His videos are pretty funny and he has a good demeanor, so don’t paint a broad stroke by looking at the picture.
That said, I’m not a fan of beards, don’t have one and I hate not shaving every day because I feel scuzzy. If the military says it’s allowed, then it’s allowed. My issue is not enforcing the standards.
The 1SG needs to address these other turds that have unkempt beards, hair, etc. I see all comers, all races that just let it go and NCO’s don’t bother to enforce anything.
Maj Bob, your point is well taken.
I can appreciate a good guy talking about fun stuff.
However, in the military, I want all the attention to go to a guy who won’t shut the hell up about killing commies and Muslims and maybe some stinkin’ hippies burning the library… and anyone else that threatens my quality of life.
He may not be the guy you want dating your daughter but he is the guy you want defending your interests.
This is not unlike Trump, who may be exactly what is claimed: a self-centered egotistical bag of dícks… but one that spent 4 years trying, and sometimes accomplishing, things that are aligned with my best interests.

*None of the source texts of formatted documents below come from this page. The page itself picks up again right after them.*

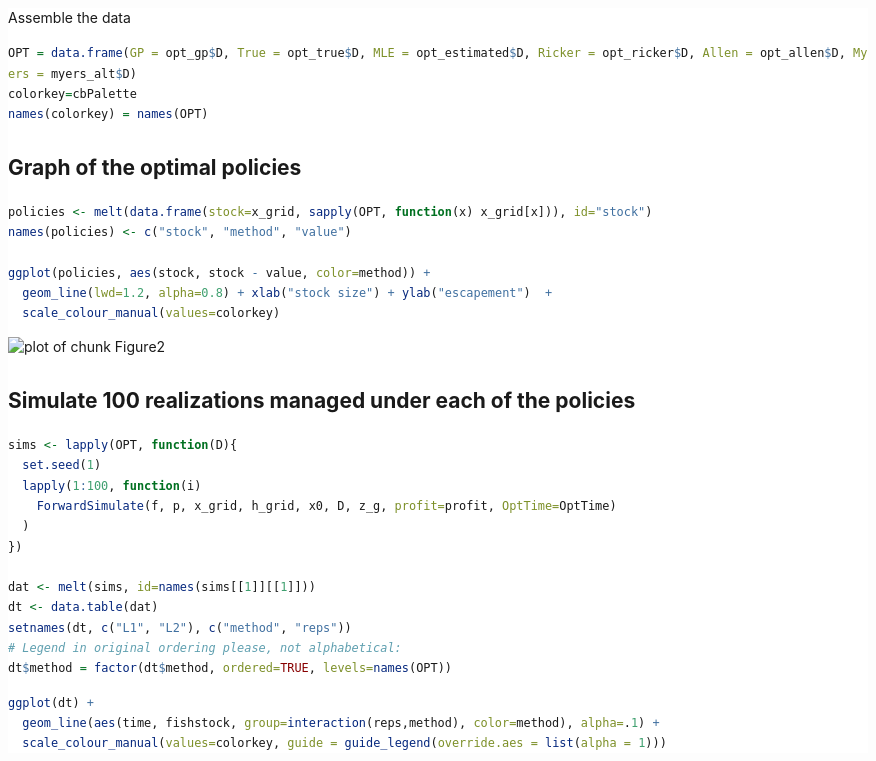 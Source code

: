 

Assemble the data


```r
OPT = data.frame(GP = opt_gp$D, True = opt_true$D, MLE = opt_estimated$D, Ricker = opt_ricker$D, Allen = opt_allen$D, Myers = myers_alt$D)
colorkey=cbPalette
names(colorkey) = names(OPT) 
```




## Graph of the optimal policies


```r
policies <- melt(data.frame(stock=x_grid, sapply(OPT, function(x) x_grid[x])), id="stock")
names(policies) <- c("stock", "method", "value")

ggplot(policies, aes(stock, stock - value, color=method)) +
  geom_line(lwd=1.2, alpha=0.8) + xlab("stock size") + ylab("escapement")  +
  scale_colour_manual(values=colorkey)
```

![plot of chunk Figure2](http://farm3.staticflickr.com/2851/9010185697_4225303475_o.png) 




## Simulate 100 realizations managed under each of the policies



```r
sims <- lapply(OPT, function(D){
  set.seed(1)
  lapply(1:100, function(i) 
    ForwardSimulate(f, p, x_grid, h_grid, x0, D, z_g, profit=profit, OptTime=OptTime)
  )
})

dat <- melt(sims, id=names(sims[[1]][[1]]))
dt <- data.table(dat)
setnames(dt, c("L1", "L2"), c("method", "reps")) 
# Legend in original ordering please, not alphabetical: 
dt$method = factor(dt$method, ordered=TRUE, levels=names(OPT))
```



```r
ggplot(dt) + 
  geom_line(aes(time, fishstock, group=interaction(reps,method), color=method), alpha=.1) +
  scale_colour_manual(values=colorkey, guide = guide_legend(override.aes = list(alpha = 1)))
```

Master Sgt Parker may actually be a great guy but I don’t want a great guy. I want a psychopath that is properly conditioned to have his sharp end perpetually pointed at the enemy.
Well-said, CH.
Bring Back Beards Better.
The idea that unkempt hair leads to poor discipline is silly, and dangerous. I can only think of a few more disciplined fighting forces than the type of men who fought in line formations getting pelted by all asorted artillery munitions as they doubled timed to get in musket range followed by bayonet charges.
Organizations tend to recruit the type of men it advertised itself as being. Hard, masculine, beard havers may be just a little “savage”, but that’s precisely the type of men you want pointed at the enemy and not left bored twiddling their thumbs at home… or worse.
The US military has overly groomed itself and now finds its ranks full of… well… I’ll just let the Army’s Emma speak for herself.
https://youtu.be/C8-Yslv4PME?si=exAl6OurmhbnpTZM
If the military spent half the time it did on policing grooming standards and replaced it with actual warfighting, it would be a fairly different force. I suspect a more effective one.
@GrayBlack, I think a good compromise is that if you earn your Expert Soldier Badge you can grow a beard. I bet you would see a lot more Soldiers competing for that badge then.
@grayblack, maybe Bring Back Better Beards…
Something nasty on a soldier’s neck because they got ingrown hairs is not a beard. It’s just something nasty.
Better Beards need to be properly-trimmed and in some cases oiled and perfumed, like JEB Stuart.
Maybe the US Army can go back to commanders making their own costumes, too, like Custer and Patton.
The modern Army is not necessarily over-groomed, just under-led. Starting at the top.
That won’t get better by allowing facial hair that WILL interfere with the masks they need to protect against nuclear, biological, and chemical threats.
By the way, what is meant by “uniform” and why was it considered important?